Affronto l'ultima salita ad un ritmo blando fino a quando non intravedo una lampada che corre in salita. Allora provo a tornare ancora al ritmo precedente la sosta e, complice una bella strada sterrata piatta, ritrovo un ottimo passo. Qui finisco anche la mia seconda carica della lampada frontale e devo passare a quella di riserva. La discesa fino a Borgo del Bianco non è un gran problema e quando appaiono le prime case del paese vengo bloccato da una signora che mi invita ad entrare nelle sede del ristoro.
Dopo un ottimo spuntino con bevuta saluto la simpatica compagnia e scendo verso Colle, prima però devo passare in mezzo al fiume Meduna ritrovando le solite pietre e qualche passaggio in mezzo ai rovi. A volte mi viene il dubbio che si voglia quasi infierire con la durezza del percorso. A Colle c'è l'ultimo ristoro della gara, qui raggiungo due corridori che sono in procinto di ripartire. Non mi danno l'impressione della massima freschezza e mi sembra che cammineranno fino all'arrivo. Allora la prendo comoda e, tra una bevanda e l'altra, faccio i miei complimenti per come è stato segnato il percorso. Anche qui mi chiedono se non sono quello che ha vinto lo scorso anno, ma qui citando l'ora attuale del passaggio ho un argomento decisivo che convince tutti del contrario. Ringrazio della cordialità prestata e riparto verso il greto del fiume.
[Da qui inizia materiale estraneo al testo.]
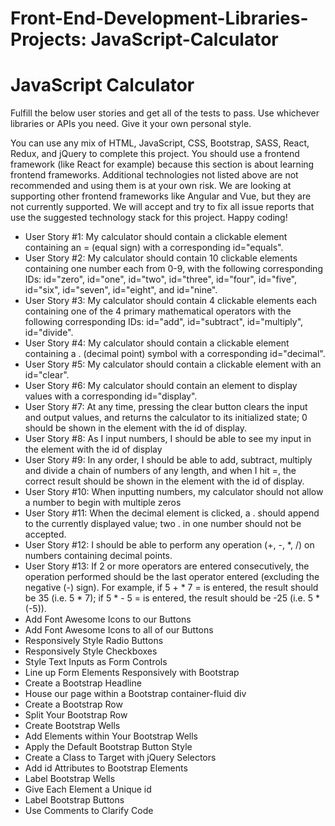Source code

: # Front-End-Development-Libraries-Projects: JavaScript-Calculator

<!DOCTYPE html>
<html lang="en">
<head>
    <meta charset="UTF-8">
    <meta name="viewport" content="width=device-width, initial-scale=1.0">
</head>
<body>
    <div class="js-calac">
        <h1>JavaScript Calculator</h1>
        <p>Fulfill the below user stories and get all of the tests to pass. Use whichever libraries or APIs you need. Give it your own personal style.

You can use any mix of HTML, JavaScript, CSS, Bootstrap, SASS, React, Redux, and jQuery to complete this project. You should use a frontend framework (like React for example) because this section is about learning frontend frameworks. Additional technologies not listed above are not recommended and using them is at your own risk. We are looking at supporting other frontend frameworks like Angular and Vue, but they are not currently supported. We will accept and try to fix all issue reports that use the suggested technology stack for this project. Happy coding!</p>
        <ul>
            <li>User Story #1: My calculator should contain a clickable element containing an = (equal sign) with a corresponding id="equals".</li>
            <li>User Story #2: My calculator should contain 10 clickable elements containing one number each from 0-9, with the following corresponding IDs: id="zero", id="one", id="two", id="three", id="four", id="five", id="six", id="seven", id="eight", and id="nine".</li>
            <li>User Story #3: My calculator should contain 4 clickable elements each containing one of the 4 primary mathematical operators with the following corresponding IDs: id="add", id="subtract", id="multiply", id="divide".</li>
            <li>User Story #4: My calculator should contain a clickable element containing a . (decimal point) symbol with a corresponding id="decimal".</li>
            <li>User Story #5: My calculator should contain a clickable element with an id="clear".</li>
            <li>User Story #6: My calculator should contain an element to display values with a corresponding id="display".</li>
            <li>User Story #7: At any time, pressing the clear button clears the input and output values, and returns the calculator to its initialized state; 0 should be shown in the element with the id of display.</li>
            <li>User Story #8: As I input numbers, I should be able to see my input in the element with the id of display</li>
            <li>User Story #9: In any order, I should be able to add, subtract, multiply and divide a chain of numbers of any length, and when I hit =, the correct result should be shown in the element with the id of display.</li>
            <li>User Story #10: When inputting numbers, my calculator should not allow a number to begin with multiple zeros</li>
            <li>User Story #11: When the decimal element is clicked, a . should append to the currently displayed value; two . in one number should not be accepted.</li>
            <li>User Story #12: I should be able to perform any operation (+, -, *, /) on numbers containing decimal points.</li>
            <li>User Story #13: If 2 or more operators are entered consecutively, the operation performed should be the last operator entered (excluding the negative (-) sign). For example, if 5 + * 7 = is entered, the result should be 35 (i.e. 5 * 7); if 5 * - 5 = is entered, the result should be -25 (i.e. 5 * (-5)).</li>
            <li>Add Font Awesome Icons to our Buttons</li>
            <li>Add Font Awesome Icons to all of our Buttons</li>
            <li>Responsively Style Radio Buttons</li>
            <li>Responsively Style Checkboxes</li>
            <li>Style Text Inputs as Form Controls</li>
            <li>Line up Form Elements Responsively with Bootstrap</li>
            <li>Create a Bootstrap Headline</li>
            <li>House our page within a Bootstrap container-fluid div</li>
            <li>Create a Bootstrap Row</li>
            <li>Split Your Bootstrap Row</li>
            <li>Create Bootstrap Wells</li>
            <li>Add Elements within Your Bootstrap Wells</li>
            <li>Apply the Default Bootstrap Button Style</li>
            <li>Create a Class to Target with jQuery Selectors</li>
            <li>Add id Attributes to Bootstrap Elements</li>
            <li>Label Bootstrap Wells</li>
            <li>Give Each Element a Unique id</li>
            <li>Label Bootstrap Buttons</li>
            <li>Use Comments to Clarify Code</li>
          </ul>
    </div>
</body>
</html>
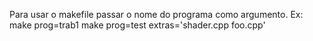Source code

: Para usar o makefile passar o nome do programa como argumento.
Ex: make prog=trab1
	make prog=test extras='shader.cpp foo.cpp'


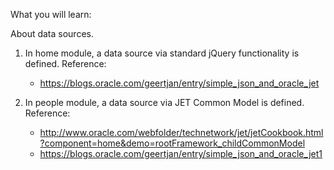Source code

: What you will learn:

About data sources.

1. In home module, a data source via standard jQuery functionality is defined. 
Reference: 
   * https://blogs.oracle.com/geertjan/entry/simple_json_and_oracle_jet

2. In people module, a data source via JET Common Model is defined. Reference: 
   * http://www.oracle.com/webfolder/technetwork/jet/jetCookbook.html?component=home&demo=rootFramework_childCommonModel 
   * https://blogs.oracle.com/geertjan/entry/simple_json_and_oracle_jet1
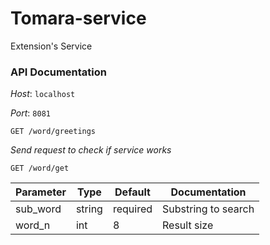 # Tomara-service
Extension's Service

### API Documentation

_Host_: `localhost`

_Port_: `8081`

`GET /word/greetings`

_Send request to check if service works_

`GET /word/get`

| Parameter | Type   | Default  | Documentation       |
|-----------|--------|----------|---------------------|
| sub_word  | string | required | Substring to search |
| word_n    | int    | 8        | Result size         |

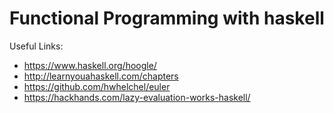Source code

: # Functional Programming with haskell

Useful Links:
- https://www.haskell.org/hoogle/
- http://learnyouahaskell.com/chapters
- https://github.com/hwhelchel/euler
- https://hackhands.com/lazy-evaluation-works-haskell/
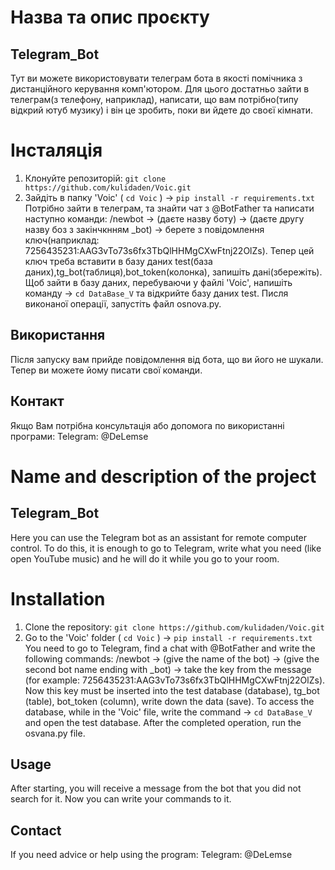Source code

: # Назва та опис проєкту
## Telegram_Bot
Тут ви можете використовувати телеграм бота в якості помічника з дистанційного керування комп'ютором. Для цього достатньо зайти в телеграм(з телефону, наприклад), написати, що вам потрібно(типу відкрий ютуб музику) і він це зробить, поки ви йдете до своєї кімнати.

# Інсталяція
1. Клонуйте репозиторій: `git clone https://github.com/kulidaden/Voic.git`
2. Зайдіть в папку 'Voic' ( `cd Voic` ) -> `pip install -r requirements.txt`
Потрібно зайти в телеграм, та знайти чат з @BotFather та написати наступно команди: /newbot -> (даєте назву боту) -> (даєте другу назву боз з закінчкнням _bot) -> берете з повідомлення ключ(наприклад: 7256435231:AAG3vTo73s6fx3TbQlHHMgCXwFtnj22OlZs).
Тепер цей ключ треба вставити в базу даних test(база даних),tg_bot(таблиця),bot_token(колонка), запишіть дані(збережіть). Щоб зайти в базу даних, перебуваючи у файлі 'Voic', напишіть команду -> `cd DataBase_V` та відкрийте базу даних test. Писля виконаної операції, запустіть файл osnova.py.
   
## Використання
Після запуску вам прийде повідомлення від бота, що ви його не шукали. Тепер ви можете йому писати свої команди.

## Контакт
Якщо Вам потрібна консультація або допомога по використанні програми: Telegram: @DeLemse

# Name and description of the project
## Telegram_Bot
Here you can use the Telegram bot as an assistant for remote computer control.  To do this, it is enough to go to Telegram, write what you need (like open YouTube music) and he will do it while you go to your room.

# Installation
1. Clone the repository: `git clone https://github.com/kulidaden/Voic.git`
2. Go to the 'Voic' folder ( `cd Voic` ) -> `pip install -r requirements.txt`
You need to go to Telegram, find a chat with @BotFather and write the following commands: /newbot -> (give the name of the bot) -> (give the second bot name ending with _bot) -> take the key from the message (for example: 7256435231:AAG3vTo73s6fx3TbQlHHMgCXwFtnj22OlZs).
Now this key must be inserted into the test database (database), tg_bot (table), bot_token (column), write down the data (save).  To access the database, while in the 'Voic' file, write the command -> `cd DataBase_V` and open the test database.  After the completed operation, run the osvana.py file.
   
## Usage
After starting, you will receive a message from the bot that you did not search for it.  Now you can write your commands to it.

## Contact
If you need advice or help using the program: Telegram: @DeLemse
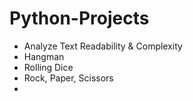 # Python-Projects

  - Analyze Text Readability & Complexity
  - Hangman
  - Rolling Dice
  - Rock, Paper, Scissors
  - 
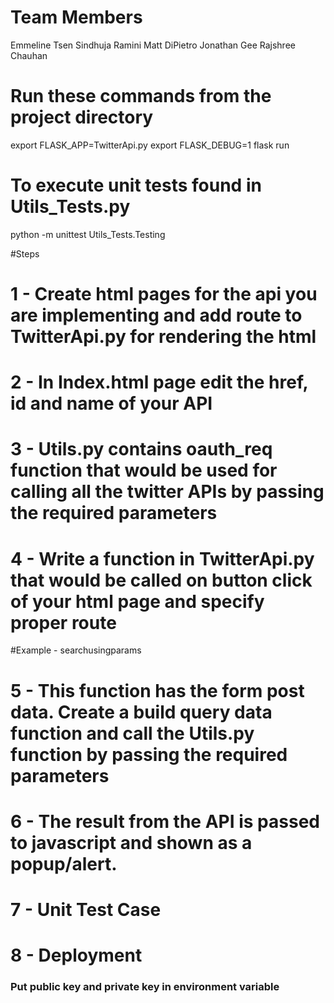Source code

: # Team Members
Emmeline Tsen
Sindhuja Ramini
Matt DiPietro
Jonathan Gee
Rajshree Chauhan

# Run these commands from the project directory
export FLASK_APP=TwitterApi.py
export FLASK_DEBUG=1
flask run

# To execute unit tests found in Utils_Tests.py
python -m unittest Utils_Tests.Testing

#Steps
# 1 - Create html pages for the api you are implementing and add route to TwitterApi.py for rendering the html

# 2 - In Index.html page edit the href, id and name of your API

# 3 - Utils.py contains oauth_req function that would be used for calling all the twitter APIs by passing the required parameters


# 4 - Write a function in TwitterApi.py that would be called on button click of your html page and specify proper route
#Example - searchusingparams

# 5 - This function has the form post data. Create a build query data function and call the Utils.py function by passing the required parameters
# 6 - The result from the API is passed to javascript and shown as a popup/alert.
# 7 - Unit Test Case
# 8 - Deployment


### Put public key and private key in environment variable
Dopo pochi minuti ritrovo i due corridori di prima che cercano la via verso Vivaro. Li conforto dicendo che siamo sulla giusta via e vado avanti sempre di corsa. Gli ultimi chilometri scorrono in un attimo e quando vedo il campanile di Vivaro capisco che la mia gara sta per volgere al termine. Una grande emozione mi assale prima della foto e di ricevere la giacca. Mi chiedono se sto bene, rispondo che certo mai stato meglio e subito dopo suonano le sei.
Il ritorno
Mi sono seduto a quindici ristori senza mai nessun problema, a quello dell'arrivo, invece, appena finisco la minestra quasi mi addormento sul tavolo, a fatica riesco a salutare due soci incontrati spesso lungo il percorso e quando mi alzo ho le gambe bloccate. Mi piacerebbe sapere dove si trova l'interruttore che accende e spegne il proprio corpo, poi magari però le corse diventerebbero solo un noioso gesto meccanico.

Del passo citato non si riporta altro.